Dorman Products Inc (DORM) is not a strong buy at the moment for a beginner investor with a long-term strategy. While the stock has seen recent analyst upgrades and positive commentary on its long-term growth potential, the financial performance in the latest quarter shows significant declines in net income and EPS, which could indicate underlying challenges. Additionally, technical indicators and trading sentiment do not provide a compelling entry point at this time.
The MACD is positive and expanding, indicating bullish momentum, but the RSI is neutral at 57.637, showing no clear signal. Moving averages are bearish (SMA_200 > SMA_20 > SMA_5), suggesting a downward trend. Support is at 99.59, and resistance is at 108.326.

Analyst upgrades from Jefferies and Roth Capital, citing long-term growth visibility and attractive entry points. Light Duty demand remains robust, and Heavy Duty demand shows signs of recovery.
Significant declines in net income (-78.79% YoY) and EPS (-78.53% YoY) in the latest quarter. The stock is trading below key moving averages, indicating weak technical momentum. No recent news or event-driven catalysts.

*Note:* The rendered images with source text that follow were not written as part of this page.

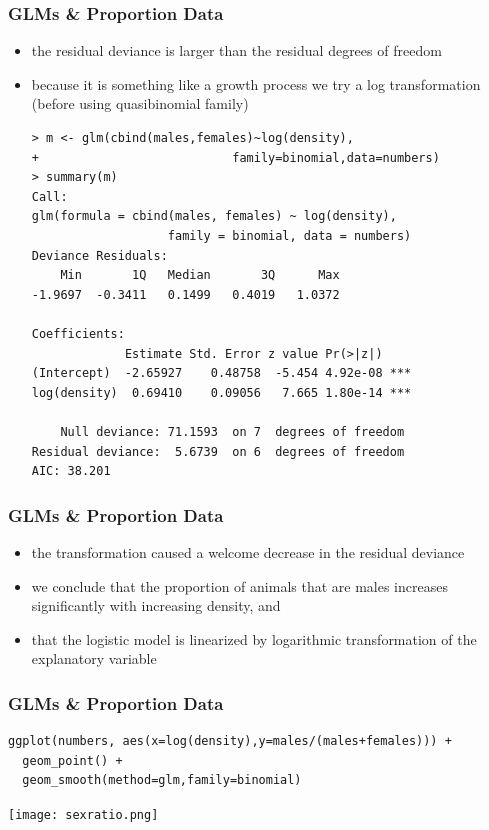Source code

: \begin{frame}[fragile]\frametitle{GLMs \& Proportion Data}
  \begin{itemize}
  \item the residual deviance is larger than the residual degrees of freedom
  \item because it is something like a growth process we try a log transformation (before using quasibinomial family)\tiny
\begin{verbatim}
> m <- glm(cbind(males,females)~log(density),
+                           family=binomial,data=numbers)
> summary(m)
Call:
glm(formula = cbind(males, females) ~ log(density), 
                   family = binomial, data = numbers)
Deviance Residuals: 
    Min       1Q   Median       3Q      Max  
-1.9697  -0.3411   0.1499   0.4019   1.0372  

Coefficients:
             Estimate Std. Error z value Pr(>|z|)    
(Intercept)  -2.65927    0.48758  -5.454 4.92e-08 ***
log(density)  0.69410    0.09056   7.665 1.80e-14 ***

    Null deviance: 71.1593  on 7  degrees of freedom
Residual deviance:  5.6739  on 6  degrees of freedom
AIC: 38.201
\end{verbatim}
  \end{itemize}
\end{frame}

\begin{frame}[fragile]\frametitle{GLMs \& Proportion Data}
  \begin{itemize}
  \item the transformation caused a welcome decrease in the residual deviance
  \item we conclude that the proportion of animals that are males increases significantly with
increasing density, and 
\item that the logistic model is linearized by logarithmic transformation of the explanatory variable
  \end{itemize}
\end{frame}

\begin{frame}[fragile]\frametitle{GLMs \& Proportion Data}
\begin{verbatim}
ggplot(numbers, aes(x=log(density),y=males/(males+females))) +
  geom_point() +
  geom_smooth(method=glm,family=binomial)
\end{verbatim}
\begin{center}
\texttt{[image: sexratio.png]}
\end{center}
\end{frame}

In Q4 2025, revenue increased by 0.78% YoY to $537.93M, but net income dropped significantly by 78.79% YoY to $11.56M. EPS also fell by 78.53% YoY to 0.38. Gross margin improved slightly to 42.59%, up 2.53% YoY.
Analysts have lowered price targets but maintain positive ratings. Roth Capital reduced its target to $162 from $182, Jefferies upgraded the stock to Buy with a target of $140, and Barrington lowered its target to $150 from $180-$190. Analysts highlight long-term growth potential but acknowledge short-term challenges.